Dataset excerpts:
————————

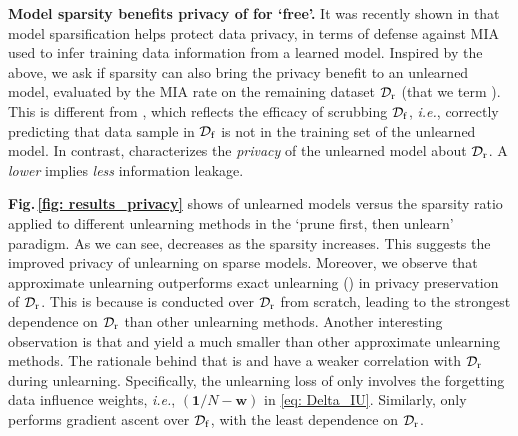 \noindent \textbf{Model sparsity benefits privacy of {\MU} for `free'.}
It was  recently shown in \cite{huang2020privacy,wang2020against} that model sparsification helps protect data privacy, in terms of defense against MIA  used to infer training data  information   from a learned model. Inspired by the above, we ask if sparsity can also bring  the privacy benefit to an unlearned model, evaluated by  the MIA rate on the remaining dataset $\mathcal D_\mathrm{r}$ (that we term \textbf{\MIAR}).  This is different from  {\MIAF}, which
reflects the efficacy of scrubbing ${\mathcal D_\mathrm{f}}$, \textit{i.e.}, correctly predicting that    data sample in ${\mathcal D_\mathrm{f}}$ is not in the training set of the unlearned model. In contrast, 
{\MIAR}  characterizes the   \textit{privacy}   of the unlearned model about $\mathcal D_\mathrm{r}$. A \textit{lower} {\MIAR}   implies \textit{less} information leakage.



\textbf{Fig.\,\ref{fig: results_privacy}} shows {\MIAR} of
unlearned models versus the   sparsity ratio applied to different   unlearning methods in the `prune first, then unlearn' paradigm. 
As we can see, 
{\MIAR} decreases as the sparsity   increases. This suggests the improved  privacy 
of  unlearning on sparse models.
Moreover, we observe that approximate unlearning outperforms exact unlearning ({\retrain}) in   privacy preservation of $\mathcal D_\mathrm{r}$. This is because {\retrain}  is conducted over ${\mathcal D_\mathrm{r}}$ from scratch, leading to the strongest dependence on ${\mathcal D_\mathrm{r}}$ than other unlearning methods.  Another interesting observation is that {\IU} and {\GA} yield a much smaller  {\MIAR}  than other approximate unlearning methods. The rationale behind that is   {\IU} and {\GA} have a weaker correlation with ${\mathcal D_\mathrm{r}}$ during unlearning. Specifically,  the unlearning loss of {\IU}  only involves the forgetting data influence weights, \textit{i.e.}, $(\mathbf 1/N - \mathbf w)$ in \eqref{eq: Delta_IU}.
Similarly, {\GA} only performs gradient ascent   over $\mathcal D_\mathrm{f}$, with the least dependence on $\mathcal D_\mathrm{r}$.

————————

*Exercise goal*: Reproduce the data above line for line, from its first line through the line containing "decreases as the", both ends included, with the pictures omitted and nothing more.

*Task answer*:
 \noindent \textbf{Model sparsity benefits privacy of {\MU} for `free'.}
It was  recently shown in \cite{huang2020privacy,wang2020against} that model sparsification helps protect data privacy, in terms of defense against MIA  used to infer training data  information   from a learned model. Inspired by the above, we ask if sparsity can also bring  the privacy benefit to an unlearned model, evaluated by  the MIA rate on the remaining dataset $\mathcal D_\mathrm{r}$ (that we term \textbf{\MIAR}).  This is different from  {\MIAF}, which
reflects the efficacy of scrubbing ${\mathcal D_\mathrm{f}}$, \textit{i.e.}, correctly predicting that    data sample in ${\mathcal D_\mathrm{f}}$ is not in the training set of the unlearned model. In contrast, 
{\MIAR}  characterizes the   \textit{privacy}   of the unlearned model about $\mathcal D_\mathrm{r}$. A \textit{lower} {\MIAR}   implies \textit{less} information leakage.



\textbf{Fig.\,\ref{fig: results_privacy}} shows {\MIAR} of
unlearned models versus the   sparsity ratio applied to different   unlearning methods in the `prune first, then unlearn' paradigm. 
As we can see, 
{\MIAR} decreases as the sparsity   increases. This suggests the improved  privacy 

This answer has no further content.